So you have decided to take the big leap and purchase your first home. CONGRATULATIONS!!
Most of us have a "dream home" tucked away at the back of our minds - something with four bedrooms, two fireplaces and a panoramic view. How about a little reality check before you go looking for that dream??
What if all the money you had went into the purchase and mortgage payments for that wonderful home, so there was nothing left over for little repairs, a night out, vacations, new furniture or any of the little things that go wrong from time to time? When that happens, your dream suddenly becomes a nightmare; being over-extended financially is the quickest way to destroy the excitement of home ownership and adds stress to your life.
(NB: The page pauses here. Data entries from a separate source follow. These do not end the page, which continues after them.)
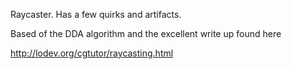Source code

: Raycaster. Has a few quirks and artifacts.

Based of the DDA algorithm and the excellent write up found here

http://lodev.org/cgtutor/raycasting.html
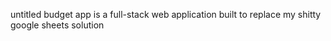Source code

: untitled budget app is a full-stack web application built to replace my shitty google sheets solution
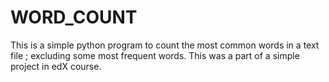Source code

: # WORD_COUNT
This is a simple python program to count the most common words in a text file ; excluding some most frequent words.
This was a part of a simple project in edX course.
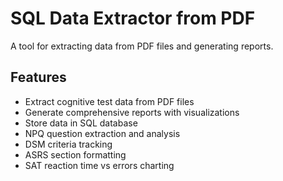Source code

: # SQL Data Extractor from PDF

A tool for extracting data from PDF files and generating reports.

## Features

- Extract cognitive test data from PDF files
- Generate comprehensive reports with visualizations
- Store data in SQL database
- NPQ question extraction and analysis
- DSM criteria tracking
- ASRS section formatting
- SAT reaction time vs errors charting
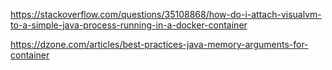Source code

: https://stackoverflow.com/questions/35108868/how-do-i-attach-visualvm-to-a-simple-java-process-running-in-a-docker-container

https://dzone.com/articles/best-practices-java-memory-arguments-for-container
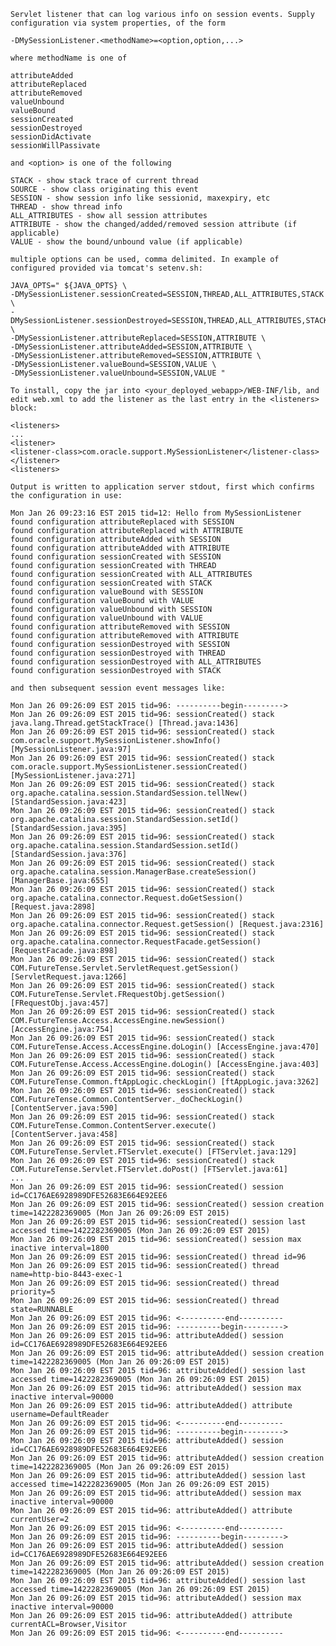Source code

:     Servlet listener that can log various info on session events. Supply
    configuration via system properties, of the form
    
    -DMySessionListener.<methodName>=<option,option,...>
    
    where methodName is one of
    
    attributeAdded
    attributeReplaced
    attributeRemoved
    valueUnbound
    valueBound
    sessionCreated
    sessionDestroyed
    sessionDidActivate
    sessionWillPassivate
    
    and <option> is one of the following
    
    STACK - show stack trace of current thread
    SOURCE - show class originating this event
    SESSION - show session info like sessionid, maxexpiry, etc
    THREAD - show thread info
    ALL_ATTRIBUTES - show all session attributes
    ATTRIBUTE - show the changed/added/removed session attribute (if applicable)
    VALUE - show the bound/unbound value (if applicable)
    
    multiple options can be used, comma delimited. In example of configured provided via tomcat's setenv.sh:
    
    JAVA_OPTS=" ${JAVA_OPTS} \
    -DMySessionListener.sessionCreated=SESSION,THREAD,ALL_ATTRIBUTES,STACK \
    -DMySessionListener.sessionDestroyed=SESSION,THREAD,ALL_ATTRIBUTES,STACK \
    -DMySessionListener.attributeReplaced=SESSION,ATTRIBUTE \
    -DMySessionListener.attributeAdded=SESSION,ATTRIBUTE \
    -DMySessionListener.attributeRemoved=SESSION,ATTRIBUTE \
    -DMySessionListener.valueBound=SESSION,VALUE \
    -DMySessionListener.valueUnbound=SESSION,VALUE "

    To install, copy the jar into <your_deployed_webapp>/WEB-INF/lib, and edit web.xml to add the listener as the last entry in the <listeners> block:
    
    <listeners>
    ...
    <listener>
    <listener-class>com.oracle.support.MySessionListener</listener-class>
    </listener>
    <listeners>
    
    Output is written to application server stdout, first which confirms the configuration in use:
    
    Mon Jan 26 09:23:16 EST 2015 tid=12: Hello from MySessionListener
    found configuration attributeReplaced with SESSION
    found configuration attributeReplaced with ATTRIBUTE
    found configuration attributeAdded with SESSION
    found configuration attributeAdded with ATTRIBUTE
    found configuration sessionCreated with SESSION
    found configuration sessionCreated with THREAD
    found configuration sessionCreated with ALL_ATTRIBUTES
    found configuration sessionCreated with STACK
    found configuration valueBound with SESSION
    found configuration valueBound with VALUE
    found configuration valueUnbound with SESSION
    found configuration valueUnbound with VALUE
    found configuration attributeRemoved with SESSION
    found configuration attributeRemoved with ATTRIBUTE
    found configuration sessionDestroyed with SESSION
    found configuration sessionDestroyed with THREAD
    found configuration sessionDestroyed with ALL_ATTRIBUTES
    found configuration sessionDestroyed with STACK
    
    and then subsequent session event messages like:
    
    Mon Jan 26 09:26:09 EST 2015 tid=96: ----------begin--------->
    Mon Jan 26 09:26:09 EST 2015 tid=96: sessionCreated() stack java.lang.Thread.getStackTrace() [Thread.java:1436]
    Mon Jan 26 09:26:09 EST 2015 tid=96: sessionCreated() stack com.oracle.support.MySessionListener.showInfo() [MySessionListener.java:97]
    Mon Jan 26 09:26:09 EST 2015 tid=96: sessionCreated() stack com.oracle.support.MySessionListener.sessionCreated() [MySessionListener.java:271]
    Mon Jan 26 09:26:09 EST 2015 tid=96: sessionCreated() stack org.apache.catalina.session.StandardSession.tellNew() [StandardSession.java:423]
    Mon Jan 26 09:26:09 EST 2015 tid=96: sessionCreated() stack org.apache.catalina.session.StandardSession.setId() [StandardSession.java:395]
    Mon Jan 26 09:26:09 EST 2015 tid=96: sessionCreated() stack org.apache.catalina.session.StandardSession.setId() [StandardSession.java:376]
    Mon Jan 26 09:26:09 EST 2015 tid=96: sessionCreated() stack org.apache.catalina.session.ManagerBase.createSession() [ManagerBase.java:655]
    Mon Jan 26 09:26:09 EST 2015 tid=96: sessionCreated() stack org.apache.catalina.connector.Request.doGetSession() [Request.java:2898]
    Mon Jan 26 09:26:09 EST 2015 tid=96: sessionCreated() stack org.apache.catalina.connector.Request.getSession() [Request.java:2316]
    Mon Jan 26 09:26:09 EST 2015 tid=96: sessionCreated() stack org.apache.catalina.connector.RequestFacade.getSession() [RequestFacade.java:898]
    Mon Jan 26 09:26:09 EST 2015 tid=96: sessionCreated() stack COM.FutureTense.Servlet.ServletRequest.getSession() [ServletRequest.java:1266]
    Mon Jan 26 09:26:09 EST 2015 tid=96: sessionCreated() stack COM.FutureTense.Servlet.FRequestObj.getSession() [FRequestObj.java:457]
    Mon Jan 26 09:26:09 EST 2015 tid=96: sessionCreated() stack COM.FutureTense.Access.AccessEngine.newSession() [AccessEngine.java:754]
    Mon Jan 26 09:26:09 EST 2015 tid=96: sessionCreated() stack COM.FutureTense.Access.AccessEngine.doLogin() [AccessEngine.java:470]
    Mon Jan 26 09:26:09 EST 2015 tid=96: sessionCreated() stack COM.FutureTense.Access.AccessEngine.doLogin() [AccessEngine.java:403]
    Mon Jan 26 09:26:09 EST 2015 tid=96: sessionCreated() stack COM.FutureTense.Common.ftAppLogic.checkLogin() [ftAppLogic.java:3262]
    Mon Jan 26 09:26:09 EST 2015 tid=96: sessionCreated() stack COM.FutureTense.Common.ContentServer._doCheckLogin() [ContentServer.java:590]
    Mon Jan 26 09:26:09 EST 2015 tid=96: sessionCreated() stack COM.FutureTense.Common.ContentServer.execute() [ContentServer.java:458]
    Mon Jan 26 09:26:09 EST 2015 tid=96: sessionCreated() stack COM.FutureTense.Servlet.FTServlet.execute() [FTServlet.java:129]
    Mon Jan 26 09:26:09 EST 2015 tid=96: sessionCreated() stack COM.FutureTense.Servlet.FTServlet.doPost() [FTServlet.java:61]
    ...
    Mon Jan 26 09:26:09 EST 2015 tid=96: sessionCreated() session id=CC176AE6928989DFE52683E664E92EE6
    Mon Jan 26 09:26:09 EST 2015 tid=96: sessionCreated() session creation time=1422282369005 (Mon Jan 26 09:26:09 EST 2015)
    Mon Jan 26 09:26:09 EST 2015 tid=96: sessionCreated() session last accessed time=1422282369005 (Mon Jan 26 09:26:09 EST 2015)
    Mon Jan 26 09:26:09 EST 2015 tid=96: sessionCreated() session max inactive interval=1800
    Mon Jan 26 09:26:09 EST 2015 tid=96: sessionCreated() thread id=96
    Mon Jan 26 09:26:09 EST 2015 tid=96: sessionCreated() thread name=http-bio-8443-exec-1
    Mon Jan 26 09:26:09 EST 2015 tid=96: sessionCreated() thread priority=5
    Mon Jan 26 09:26:09 EST 2015 tid=96: sessionCreated() thread state=RUNNABLE
    Mon Jan 26 09:26:09 EST 2015 tid=96: <----------end----------
    Mon Jan 26 09:26:09 EST 2015 tid=96: ----------begin--------->
    Mon Jan 26 09:26:09 EST 2015 tid=96: attributeAdded() session id=CC176AE6928989DFE52683E664E92EE6
    Mon Jan 26 09:26:09 EST 2015 tid=96: attributeAdded() session creation time=1422282369005 (Mon Jan 26 09:26:09 EST 2015)
    Mon Jan 26 09:26:09 EST 2015 tid=96: attributeAdded() session last accessed time=1422282369005 (Mon Jan 26 09:26:09 EST 2015)
    Mon Jan 26 09:26:09 EST 2015 tid=96: attributeAdded() session max inactive interval=90000
    Mon Jan 26 09:26:09 EST 2015 tid=96: attributeAdded() attribute username=DefaultReader
    Mon Jan 26 09:26:09 EST 2015 tid=96: <----------end----------
    Mon Jan 26 09:26:09 EST 2015 tid=96: ----------begin--------->
    Mon Jan 26 09:26:09 EST 2015 tid=96: attributeAdded() session id=CC176AE6928989DFE52683E664E92EE6
    Mon Jan 26 09:26:09 EST 2015 tid=96: attributeAdded() session creation time=1422282369005 (Mon Jan 26 09:26:09 EST 2015)
    Mon Jan 26 09:26:09 EST 2015 tid=96: attributeAdded() session last accessed time=1422282369005 (Mon Jan 26 09:26:09 EST 2015)
    Mon Jan 26 09:26:09 EST 2015 tid=96: attributeAdded() session max inactive interval=90000
    Mon Jan 26 09:26:09 EST 2015 tid=96: attributeAdded() attribute currentUser=2
    Mon Jan 26 09:26:09 EST 2015 tid=96: <----------end----------
    Mon Jan 26 09:26:09 EST 2015 tid=96: ----------begin--------->
    Mon Jan 26 09:26:09 EST 2015 tid=96: attributeAdded() session id=CC176AE6928989DFE52683E664E92EE6
    Mon Jan 26 09:26:09 EST 2015 tid=96: attributeAdded() session creation time=1422282369005 (Mon Jan 26 09:26:09 EST 2015)
    Mon Jan 26 09:26:09 EST 2015 tid=96: attributeAdded() session last accessed time=1422282369005 (Mon Jan 26 09:26:09 EST 2015)
    Mon Jan 26 09:26:09 EST 2015 tid=96: attributeAdded() session max inactive interval=90000
    Mon Jan 26 09:26:09 EST 2015 tid=96: attributeAdded() attribute currentACL=Browser,Visitor
    Mon Jan 26 09:26:09 EST 2015 tid=96: <----------end----------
Smart home-buying means knowing what you can afford and being practical about it. Most first time buyers lack the funds needed to buy a home without assistance from a bank or financial institution. Buying a home means combining savings with money borrowed through a special arrangement called a mortgage.
To keep mortgage payments within their means, most first time buyers purchase what is commonly called a "starter home." It is just what it says - a way of getting started in long-term real estate investment.
To match the home you buy to your pocketbook you have to realistically assess your needs, determine what you can afford and - usually - lower your expectations. Begin by enlisting the services of a REALTOR. This knowlegeable individual will help you target your home ownership dreams and provide valuable information on mortgage options, interest rates and incentives such as government programs for the first-time buyer.
In the meantime, here are some ways to help you determine how much you can afford.
SET A MAXIMUM PRICE RANGE
To determine your "affordability" price range, you must calculate two amounts; the amount of cash you can afford to put towards the purchase (down payment) and the maximum amount of loan (mortgage) you can afford to carry. Typically, household expenses should not exceed 35 percent of your gross income.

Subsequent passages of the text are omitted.